Yesterday, I read a list on the fantastic web site about the five sci-fi films to share with your teen. While the list is a great compilation of the best films of the last fifty years, I could not agree with a single entry on the list. Not one. It’s a list that unfortunately takes personal preference over what an actual teenage human would want to watch or even care to sit through. Here I offer my rebuttal: The five films I would share with any teen to actually get them to love science fiction movies.


Their list: 2001: A Space Odyssey – This movie will likely kill any teenager who tries to watch it with boredom. I myself, a film buff who loves sci-fi more than most, couldn’t get through 2001 when I was a teenager, no matter how hard I tried. The film is simply too complex, too slow, too abstract to show to a teenage mind. They will hate it.

My choice: Akira – If you’re going to confuse the teenage mind with crazy visuals and an abstract ending, I’d recommend Akira. There’s a lot to speculate about the what actually happens, but trust me, teenagers will respond to the young characters trying to find their way in a world that has nothing to offer them much more than they will to apes and astronauts in business suits. Teenagers will also like the anime style they are used to seeing from late nights on Adult Swim and the freaky musical score. Most importantly, the pacing is far more on their level, especially in the first half of the film-as compared to the silent floating spaceports and slow monotone computers of 2001.

Their list: Alien – A great film, yes. No doubt. But a teenage mind will only really grasp onto the gory chest burst and the “old school” creature design. Teens nowadays don’t appreciate the latex costumes and practical effects the way we do. They’ve seen too much computer effects, even of the same alien creatures from this film. They also won’t sniff a whiff of the feminist undertones; they will simply see another monster movie in space. They’re teens, what can you do?

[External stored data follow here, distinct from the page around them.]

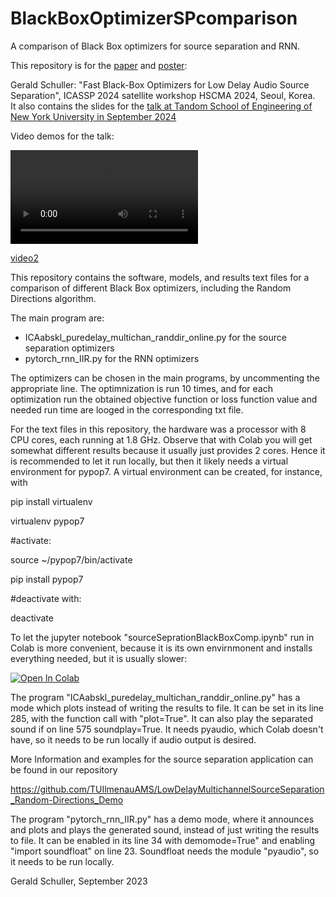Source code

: # BlackBoxOptimizerSPcomparison
A comparison of Black Box optimizers for source separation and RNN.

This repository is for the [paper](HSCMA2024_SourceSeparation_na.pdf) and [poster](BlackBoxOptimPoster.pdf): 

Gerald Schuller: "Fast Black-Box Optimizers for Low Delay Audio Source Separation", ICASSP 2024 satellite workshop HSCMA 2024, Seoul, Korea.  
It also contains the slides for the [talk at Tandom School of Engineering of New York University in September 2024](BlackBoxOptimPresentation.pdf)

Video demos for the talk:

![video1](random_directions_animation.mp4)

[video2](random_directions_animation_shrinking_scale.mp4)

This repository contains the software, models, and results text files for a comparison of different Black Box optimizers, including the Random Directions algorithm.

The main program are: 
- ICAabskl_puredelay_multichan_randdir_online.py for the source separation optimizers
- pytorch_rnn_IIR.py for the RNN optimizers

The optimizers can be chosen in the main programs, by uncommenting the appropriate line. The optimnization is run 10 times, and for each optimization run the obtained objective function or loss function value and needed run time are looged in the corresponding txt file.

For the text files in this repository, the hardware was a processor with 8 CPU cores, each running at 1.8 GHz. Observe that with Colab you will get somewhat different results because it usually just provides 2 cores. 
Hence it is recommended to let it run locally, but then it likely needs a virtual environment  for pypop7. A virtual environment can be created, for instance, with

pip install virtualenv

virtualenv pypop7

#activate:

source ~/pypop7/bin/activate

pip install pypop7

#deactivate with:

deactivate

To let the jupyter notebook "sourceSeprationBlackBoxComp.ipynb" run in Colab is more convenient, because it is its own envirnmonent and installs everything needed, but it is usually slower:

[![Open In Colab](https://colab.research.google.com/assets/colab-badge.svg)](https://colab.research.google.com/github/TUIlmenauAMS/BlackBoxOptimizerSPcomparison/blob/main/sourceSeprationBlackBoxComp.ipynb)

The program "ICAabskl_puredelay_multichan_randdir_online.py" has a mode which plots instead of writing the results to file. It can be set in its line 285, with the function call with "plot=True". It can also play the separated sound if on line 575 soundplay=True. It needs pyaudio, which Colab doesn't have, so it needs to be run locally if audio output is desired.

More Information and examples for the source separation application can be found in our repository 

https://github.com/TUIlmenauAMS/LowDelayMultichannelSourceSeparation_Random-Directions_Demo


The program "pytorch_rnn_IIR.py" has a demo mode, where it announces and plots and plays the generated sound, instead of just writing the results to file. It can be enabled in its line 34 with demomode=True" and enabling "import soundfloat" on line 23. Soundfloat needs the module "pyaudio", so it needs to be run locally.


Gerald Schuller, September 2023
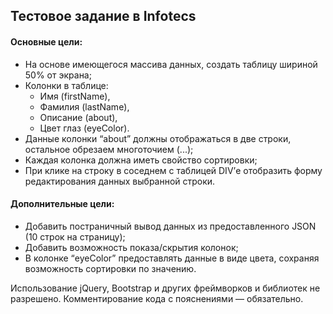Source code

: ## Тестовое задание в Infotecs
#### Основные цели:
* На основе имеющегося массива данных, создать таблицу шириной 50% от экрана;
* Колонки в таблице:
  - Имя (firstName),
  - Фамилия (lastName),
  - Описание (about),
  - Цвет глаз (eyeColor).
* Данные колонки “about” должны отображаться в две строки, остальное обрезаем многоточием (...);
* Каждая колонка должна иметь свойство сортировки;
* При клике на строку в соседнем с таблицей DIV’е отобразить форму редактирования данных выбранной строки.

#### Дополнительные цели:
* Добавить постраничный вывод данных из предоставленного JSON (10 строк на страницу);
* Добавить возможность показа/скрытия колонок;
* В колонке “eyeColor” предоставлять данные в виде цвета, сохраняя возможность сортировки по значению.

Использование jQuery, Bootstrap и других фреймворков и библиотек не разрешено. Комментирование кода с пояснениями — обязательно.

My choice: John Carpenter’s The Thing – All the tension, all the paranoia, all the claustrophobia and dread of Alien, but the effects of the Thing surpass in terms of sheer gore and horror. This film even has its own chestburster scene if that’s what you really wanted your kid to see, but, if you remember, this one is a bit different; in that one dude’s chest opens like a gaping maw and literally eats another dude’s hands before a head falls off, grows spider legs and crawls away. The kids will love it.

Their list: Star Wars Episode IV: A New Hope – WHY HAVE YOU NOT ALREADY SHOWN YOUR CHILD THIS MOVIE???  What are you waiting for? If your kid is a teenager by the time they see freaking Star Wars, its too late for them. Just abandon hope of making them a geek, because it’ll never happen. You blew it. Kids, both boys and girls, should know all the words to this movie by the time they are ten years old.

My choice: Star Trek II: The Wrath of Khan – This movie rules, but the ear worm scene in the beginning is way too heavy for kids. Trust me. I still get the willies thinking of that scene and I’m 31 years old. But, by the time your kid is a teen, they’ll love Khan’s smooth yet menacing villainous tones and they’ll instantly get the humor behind Captain Kirks infamous “Khaaaaan!” More importantly, they’ll learn everything they need to know about friendship and altruism from Spock’s selfless actions at the climax, and it’s a lesson so dearly needed in our times. (And, yes, Star Trek Into Darkness does a lot of the same stuff but it fails to convey the same emotion or impact.)

Their List: Blade Runner – Again, this is a near perfect movie, one of the best ever to be sure. But, these kids today, they don’t respect the classics like they should. And this one is just a little too… how do I put it? It opens with a conversation about a turtle on its back. Throughout, we are presented with a bunch of creepy animatronic dolls, weird synth jazz music and Harrison Ford (their hero from Star Wars, which they’ve already seen a million times, right?) getting rough with a woman. Not sure that screams “sci-fi is cool” for todays generation.

My choice: Children of Men ­­– I really shouldn’t have to say anything. This is the best sci-fi dystopian film of the last twenty years, hands down. It’s gritty and gripping–from the opening blast, to the long takes of street warfare, to the haunting images of lost art delicately hanging in the background. This amazing film feels more real than anything else on this list,  and it’s one that any teenager can instantly obsess over.

Their list: The Matrix – The author of this list himself starts off this entry with “Let’s get this out of the way: Keanu Reeves is not a good actor and the Wachowskis are not good directors.” Okay, let me stop you there. The Matrix is a cool idea splattered on screen by a slop bucket of a production that never feels real or authentic, and is only further embarrassed by unwatchable sequels. The at-the-time revolutionary bullet dodging effects will be ho-hum to any teen today and the whole thing just feels dated, like the trench coats these “hackers” all wear.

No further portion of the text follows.